Fotografia e seduzione. Man Ray a Torino
Camera, Torino – fino al 19 gennaio 2020. Una indagine profonda e inedita è alla base della mostra fotografica torinese dedicata a Man Ray.
Negli spazi di Camera è possibile dialogare con la poetica fotografica di Man Ray (Philadelphia, 1890 – Parigi, 1976) in un discorso sorprendente, dove a padroneggiare non è la metrica creativa del fotografo, quanto il mondo femminile che ne ha tracciato significative svolte, a cura di Walter Guadagnini e Giangavino Pazzola. Conosciamo Man Ray per la forma di sensualità irriverente, schietta, naturale che trapela dai suoi lavori, ma poco sappiamo di quella storia “in rosa” che ha attraversato il suo percorso di vita creativa e personale. Donne che con lui hanno collaborato, litigato, da lui hanno appreso e a lui hanno insegnato e che si sono rivelate, nella stessa misura, grandi protagoniste della scena fotografica mondiale. È in questa struttura di racconto che si snoda l’esposizione, prende vita un discorso artistico e umano, portando in scena una storia inedita insieme a capolavori noti.
LE DONNE DI MAN RAY
Man Ray, ma non solo. Accanto a lui, in questa lettura intrigante della figura femminile, entrano in scena Lee Miller, Berenice Abbott, Meret Oppenheim, Dora Maar a esporre in maniera individuale un’autentica dicitura dell’arte fotografica. Compagne, complici, artiste, modelle, tutte hanno firmato una pagina del metaforico libro di Emmanuel Radnitzky, passato alla storia come Man Ray. Berenice Abbott e Lee Miller, assistenti brillanti, audaci, che presto si liberano della personalità del maestro per affermare un loro linguaggio autonomo. Affermava Sylvia Beach, proprietaria della leggendaria libreria Shakespeare and Company: “Essere fotografati da Man Ray o da Berenice Abbott significa essere qualcuno”. Meret Oppenheim presta il suo corpo nudo a una delle serie più celebri firmate da Man Ray Érotique-voilée (1933) e al contempo produce opere d’impronta surreal-femminista.
LA MOSTRA
Circa duecento sono gli scatti presentati come voci narranti; tra le linee sinuose dei corpi e gli sguardi persi si determinano i passi di un viaggio intimo, nuovo.

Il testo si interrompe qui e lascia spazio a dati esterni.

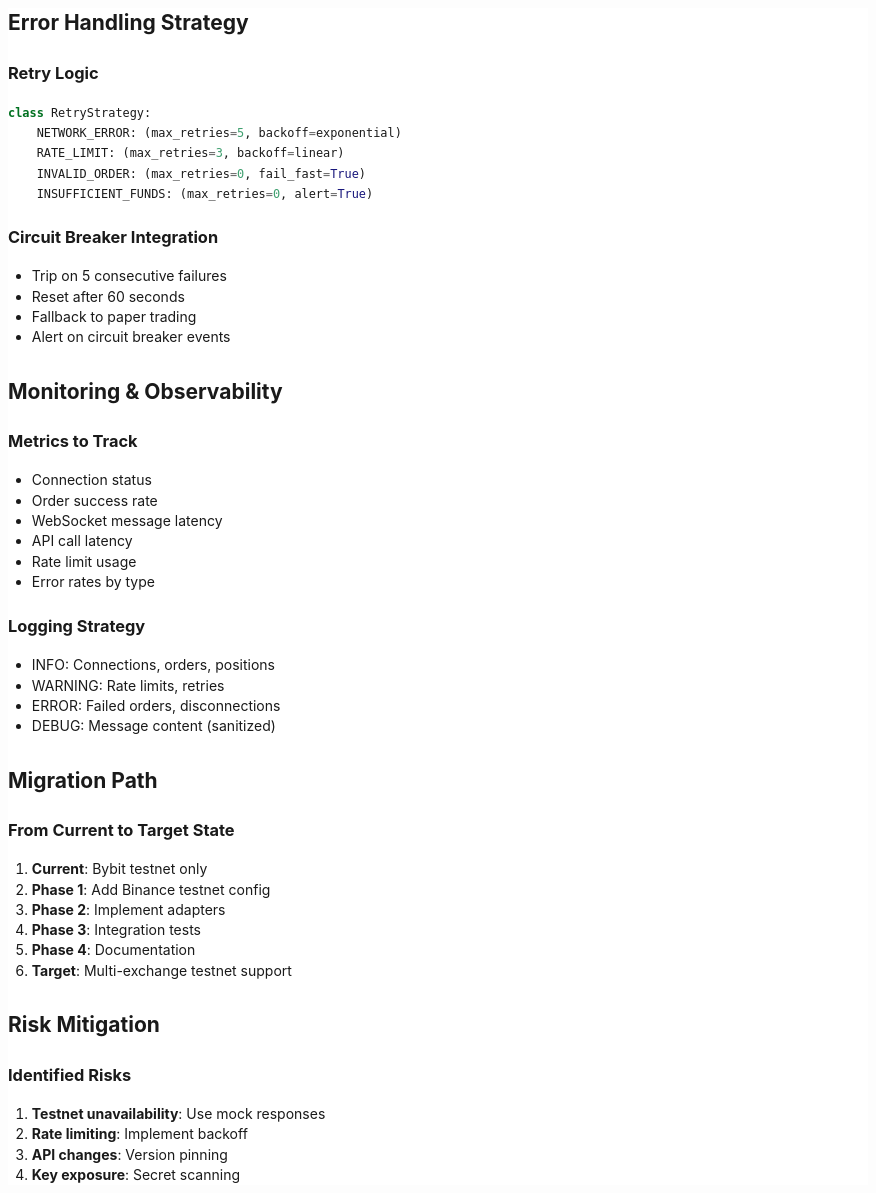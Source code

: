 ## Error Handling Strategy

### Retry Logic
```python
class RetryStrategy:
    NETWORK_ERROR: (max_retries=5, backoff=exponential)
    RATE_LIMIT: (max_retries=3, backoff=linear)
    INVALID_ORDER: (max_retries=0, fail_fast=True)
    INSUFFICIENT_FUNDS: (max_retries=0, alert=True)
```

### Circuit Breaker Integration
- Trip on 5 consecutive failures
- Reset after 60 seconds
- Fallback to paper trading
- Alert on circuit breaker events

## Monitoring & Observability

### Metrics to Track
- Connection status
- Order success rate
- WebSocket message latency
- API call latency
- Rate limit usage
- Error rates by type

### Logging Strategy
- INFO: Connections, orders, positions
- WARNING: Rate limits, retries
- ERROR: Failed orders, disconnections
- DEBUG: Message content (sanitized)

## Migration Path

### From Current to Target State
1. **Current**: Bybit testnet only
2. **Phase 1**: Add Binance testnet config
3. **Phase 2**: Implement adapters
4. **Phase 3**: Integration tests
5. **Phase 4**: Documentation
6. **Target**: Multi-exchange testnet support

## Risk Mitigation

### Identified Risks
1. **Testnet unavailability**: Use mock responses
2. **Rate limiting**: Implement backoff
3. **API changes**: Version pinning
4. **Key exposure**: Secret scanning
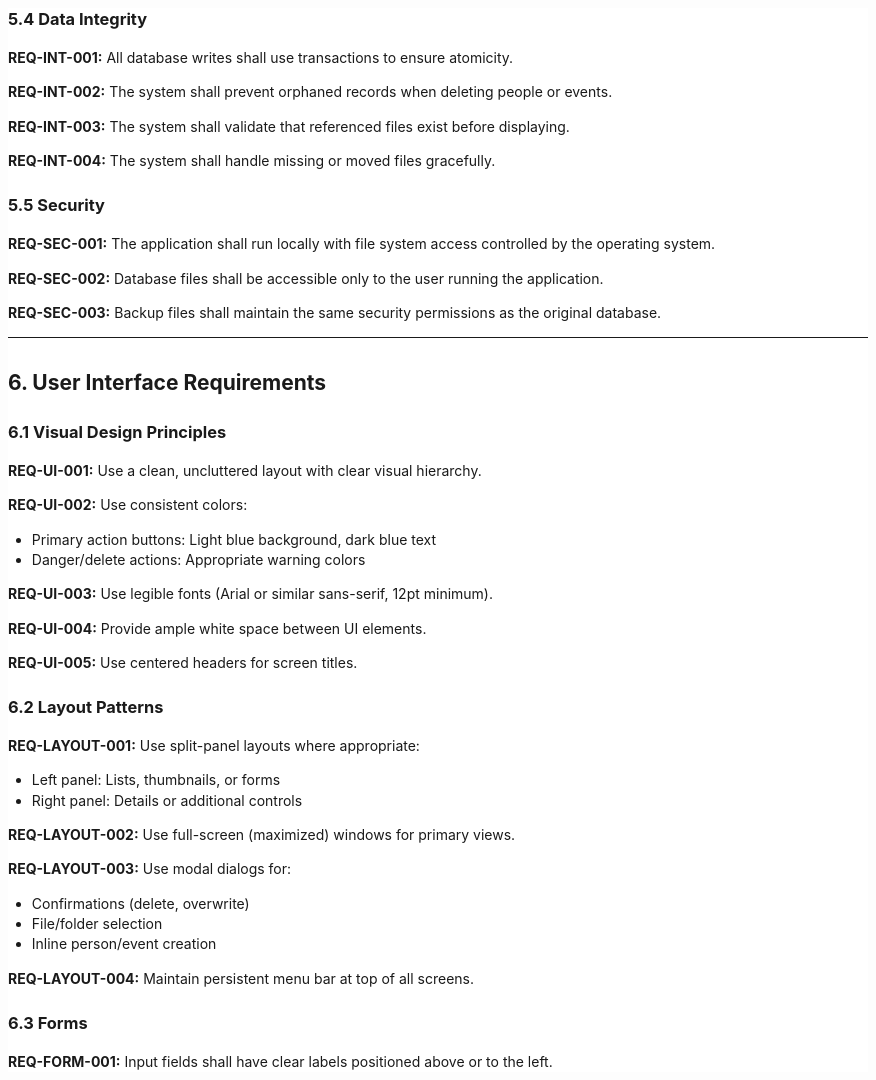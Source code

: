### 5.4 Data Integrity

**REQ-INT-001:** All database writes shall use transactions to ensure atomicity.

**REQ-INT-002:** The system shall prevent orphaned records when deleting people or events.

**REQ-INT-003:** The system shall validate that referenced files exist before displaying.

**REQ-INT-004:** The system shall handle missing or moved files gracefully.

### 5.5 Security

**REQ-SEC-001:** The application shall run locally with file system access controlled by the operating system.

**REQ-SEC-002:** Database files shall be accessible only to the user running the application.

**REQ-SEC-003:** Backup files shall maintain the same security permissions as the original database.

---

## 6. User Interface Requirements

### 6.1 Visual Design Principles

**REQ-UI-001:** Use a clean, uncluttered layout with clear visual hierarchy.

**REQ-UI-002:** Use consistent colors:
- Primary action buttons: Light blue background, dark blue text
- Danger/delete actions: Appropriate warning colors

**REQ-UI-003:** Use legible fonts (Arial or similar sans-serif, 12pt minimum).

**REQ-UI-004:** Provide ample white space between UI elements.

**REQ-UI-005:** Use centered headers for screen titles.

### 6.2 Layout Patterns

**REQ-LAYOUT-001:** Use split-panel layouts where appropriate:
- Left panel: Lists, thumbnails, or forms
- Right panel: Details or additional controls

**REQ-LAYOUT-002:** Use full-screen (maximized) windows for primary views.

**REQ-LAYOUT-003:** Use modal dialogs for:
- Confirmations (delete, overwrite)
- File/folder selection
- Inline person/event creation

**REQ-LAYOUT-004:** Maintain persistent menu bar at top of all screens.

### 6.3 Forms

**REQ-FORM-001:** Input fields shall have clear labels positioned above or to the left.
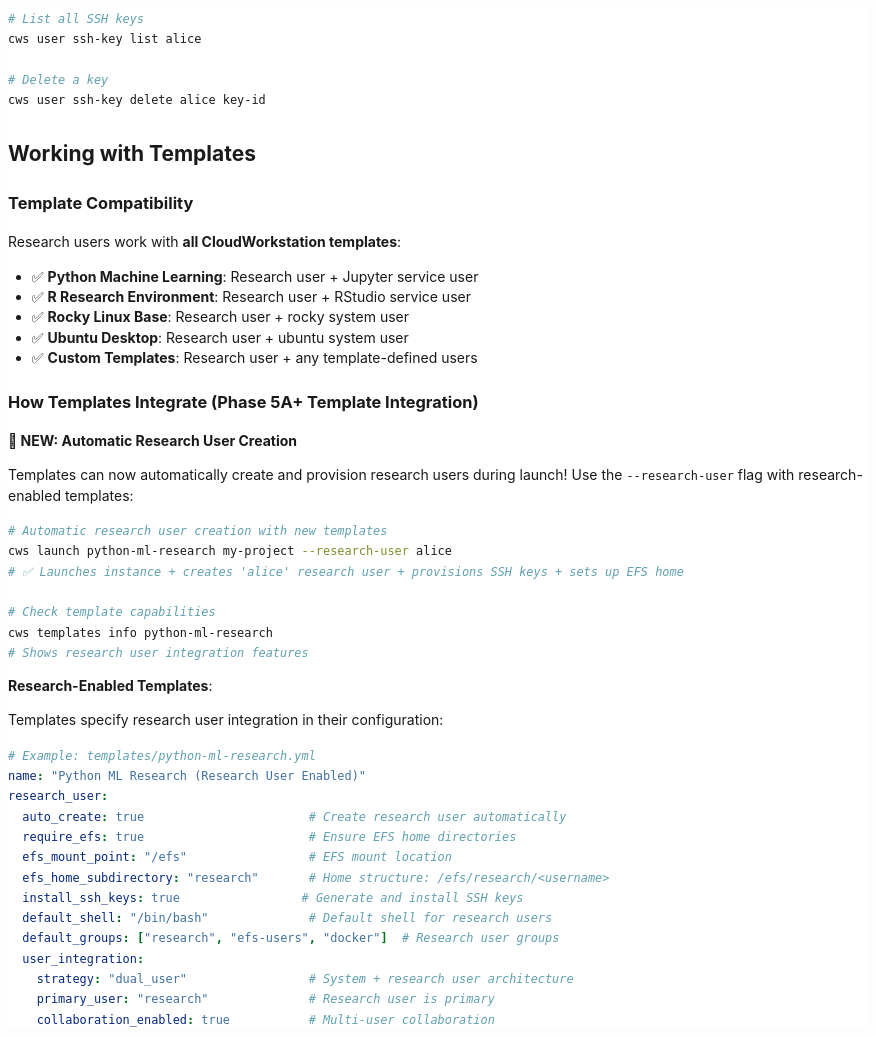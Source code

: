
 ```bash
# List all SSH keys
cws user ssh-key list alice

# Delete a key
cws user ssh-key delete alice key-id
```

## Working with Templates

### Template Compatibility

Research users work with **all CloudWorkstation templates**:

- ✅ **Python Machine Learning**: Research user + Jupyter service user
- ✅ **R Research Environment**: Research user + RStudio service user
- ✅ **Rocky Linux Base**: Research user + rocky system user
- ✅ **Ubuntu Desktop**: Research user + ubuntu system user
- ✅ **Custom Templates**: Research user + any template-defined users

### How Templates Integrate (Phase 5A+ Template Integration)

**🎉 NEW: Automatic Research User Creation**

Templates can now automatically create and provision research users during launch! Use the `--research-user` flag with research-enabled templates:

```bash
# Automatic research user creation with new templates
cws launch python-ml-research my-project --research-user alice
# ✅ Launches instance + creates 'alice' research user + provisions SSH keys + sets up EFS home

# Check template capabilities
cws templates info python-ml-research
# Shows research user integration features
```

**Research-Enabled Templates**:

Templates specify research user integration in their configuration:

```yaml
# Example: templates/python-ml-research.yml
name: "Python ML Research (Research User Enabled)"
research_user:
  auto_create: true                       # Create research user automatically
  require_efs: true                       # Ensure EFS home directories
  efs_mount_point: "/efs"                 # EFS mount location
  efs_home_subdirectory: "research"       # Home structure: /efs/research/<username>
  install_ssh_keys: true                 # Generate and install SSH keys
  default_shell: "/bin/bash"              # Default shell for research users
  default_groups: ["research", "efs-users", "docker"]  # Research user groups
  user_integration:
    strategy: "dual_user"                 # System + research user architecture
    primary_user: "research"              # Research user is primary
    collaboration_enabled: true           # Multi-user collaboration
```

Fotografie scattate negli Anni Venti a Parigi, dove Man Ray diviene protagonista assoluto dello scenario dadaista prima, surrealista poi. Tutto il percorso conduce l’osservatore al riconoscimento di una nuova coscienza percettiva, dove la figura di Man Ray è un vissuto in espansione creativa, il comunicatore di una sensualità capace di mostrare se stessa e, allo stesso tempo, di dettare nuove letture. Una mostra unica, sia per la qualità delle fotografie esposte sia per il taglio originale nell’accostare l’elemento biografico a quello artistico. Attraverso i suoi rayograph, le solarizzazioni, le doppie esposizioni, il corpo femminile è in continuo mutamento di forme e significati, divenendo astratto, oggetto di seduzione, memoria classica, ritratto realista, in una leggera ed elegante riflessione sul tempo e sui modi della rappresentazione, non soltanto fotografica. Chiudono la mostra due nuclei significativi dell’opera dell’autore: The Fifty Faces of Juliet (1941-1955) e La mode au Congo (1937). Parliamo di un omaggio alla moglie Juliet Browner, dove lei presta la sua bellezza e il fotografo, con fare pittorico, ne traduce l’eleganza in termini artistici. La mode au Congo è invece una commissione: gli viene richiesto di realizzare fotografie di cappelli per un servizio di moda. Qui Man Ray sostituisce i cappelli con oggetti improbabili, come un cestino per il pane, uno spolverino, insomma una lettura ironica del circuito “moda”.